Yes, a degree from Penn is generally regarded as prestigious—far more so than a degree from Grove City or most other schools, public or private, in the state. The question, however, is whether that prestige is worth the trade-offs to get it.
Evidently, the people at the Education Trust (along with a majority of America, I’d guess) think so. That is because they have bought into “the Chivas Regal effect”—namely the notion that something must be better in quality simply because it costs more.
Leaders at our high-cost colleges have been promoting that idea (and cashing in on it) for years. It just isn’t true, however. Going to a high-cost, elite school is neither necessary nor sufficient for students to get a good college education and get on track for a successful career.

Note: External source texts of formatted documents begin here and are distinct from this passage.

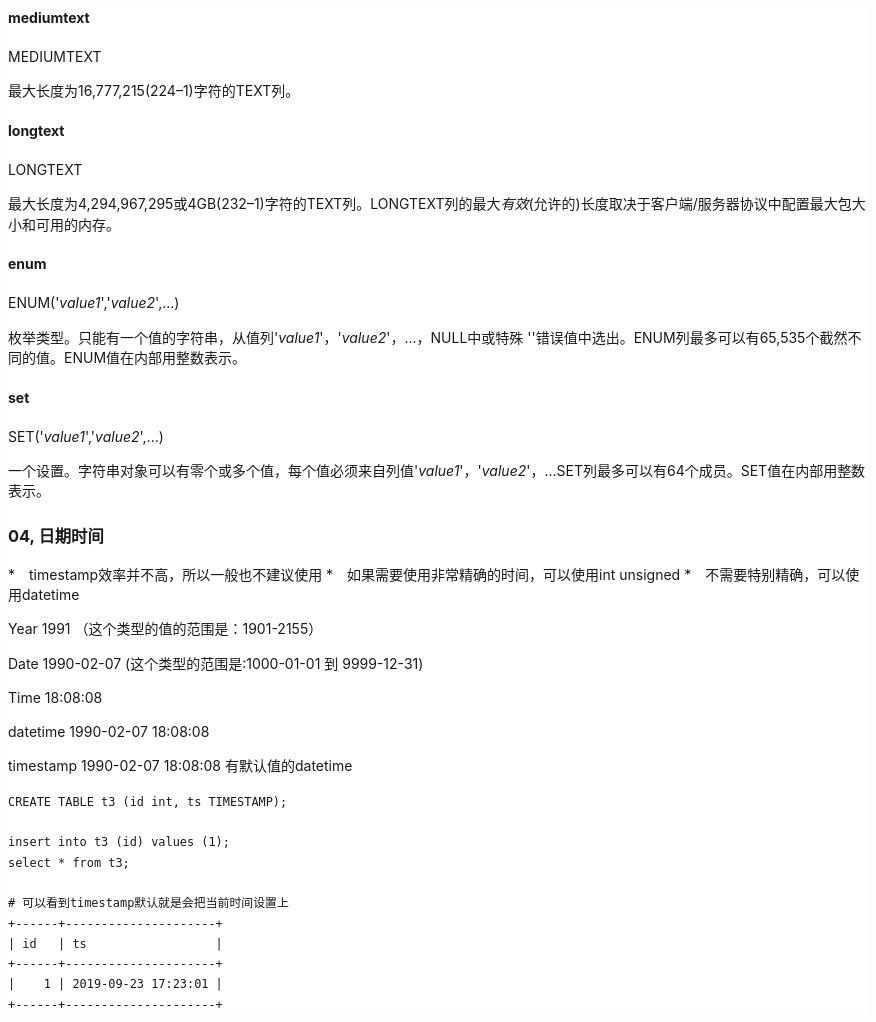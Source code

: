 

#### mediumtext

MEDIUMTEXT

最大长度为16,777,215(224–1)字符的TEXT列。



#### longtext

LONGTEXT

最大长度为4,294,967,295或4GB(232–1)字符的TEXT列。LONGTEXT列的最大*有效*(允许的)长度取决于客户端/服务器协议中配置最大包大小和可用的内存。



#### enum

ENUM('*value1*','*value2*',...)

枚举类型。只能有一个值的字符串，从值列'*value1*'，'*value2*'，...，NULL中或特殊  ''错误值中选出。ENUM列最多可以有65,535个截然不同的值。ENUM值在内部用整数表示。



#### set

SET('*value1*','*value2*',...)

一个设置。字符串对象可以有零个或多个值，每个值必须来自列值'*value1*'，'*value2*'，...SET列最多可以有64个成员。SET值在内部用整数表示。  





### 04, 日期时间

*　timestamp效率并不高，所以一般也不建议使用
*　如果需要使用非常精确的时间，可以使用int unsigned
*　不需要特别精确，可以使用datetime 



Year     1991 （这个类型的值的范围是：1901-2155）

Date    1990-02-07 (这个类型的范围是:1000-01-01 到 9999-12-31)

Time    18:08:08 

datetime   1990-02-07 18:08:08

timestamp   1990-02-07 18:08:08   有默认值的datetime



```mysql
CREATE TABLE t3 (id int, ts TIMESTAMP);

insert into t3 (id) values (1);
select * from t3;

# 可以看到timestamp默认就是会把当前时间设置上
+------+---------------------+
| id   | ts                  |
+------+---------------------+
|    1 | 2019-09-23 17:23:01 |
+------+---------------------+
```
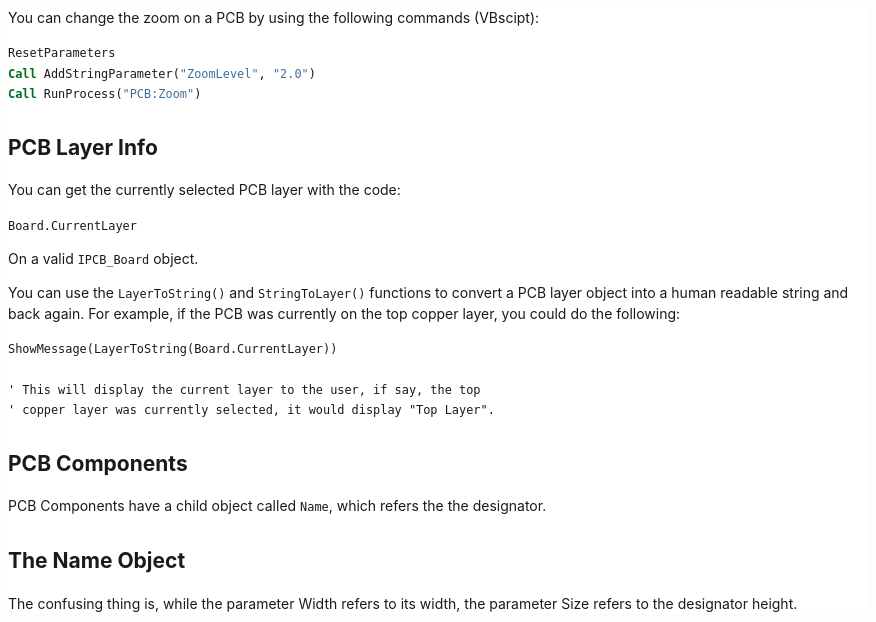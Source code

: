 You can change the zoom on a PCB by using the following commands (VBscipt):
    
```vb
ResetParameters
Call AddStringParameter("ZoomLevel", "2.0")
Call RunProcess("PCB:Zoom")
```

## PCB Layer Info

You can get the currently selected PCB layer with the code:
    
```delphi
Board.CurrentLayer
```

On a valid `IPCB_Board` object.

You can use the `LayerToString()` and `StringToLayer()` functions to convert a PCB layer object into a human readable string and back again. For example, if the PCB was currently on the top copper layer, you could do the following:
    
```delphi
ShowMessage(LayerToString(Board.CurrentLayer))

' This will display the current layer to the user, if say, the top
' copper layer was currently selected, it would display "Top Layer".
```

## PCB Components

PCB Components have a child object called `Name`, which refers the the designator.

## The Name Object

The confusing thing is, while the parameter Width refers to its width, the parameter Size refers to the designator height.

I don’t often agree with New York Times writer Frank Bruni, but his book Where You Go Is Not Who You’ll Be nailed an important truth. (My review of the book is available here.) Students often do very well at colleges that almost no one has ever heard of; conversely, the environment of big, famous schools can be damaging to some students.
I will add one further objection to Education Trust’s “More Free College!” idea. To the extent that Penn or any other wealthy university enrolls more students who are from relatively poor families, it will also have to reject an equal number of other students who aren’t from poor families. Some and probably most of those students will be very highly qualified students who were eager to go to Penn despite the cost.
Those students will most likely be ones who don’t check off any “diversity” box and are therefore expendable in the school’s enrollment management calculus. They will have to settle for one of their backup schools.
I’m not saying that is a national disaster, but it does mean shuffling some of our best students away from colleges where they’d have been challenged and into ones where they’ll do fine but perhaps not their very best.
College leaders, for all the lip service they pay to various “social justice” ideas, are pretty steadfast in protecting their freedom to use their wealth as they think best. I hope they live up to that and ignore the Education Trust.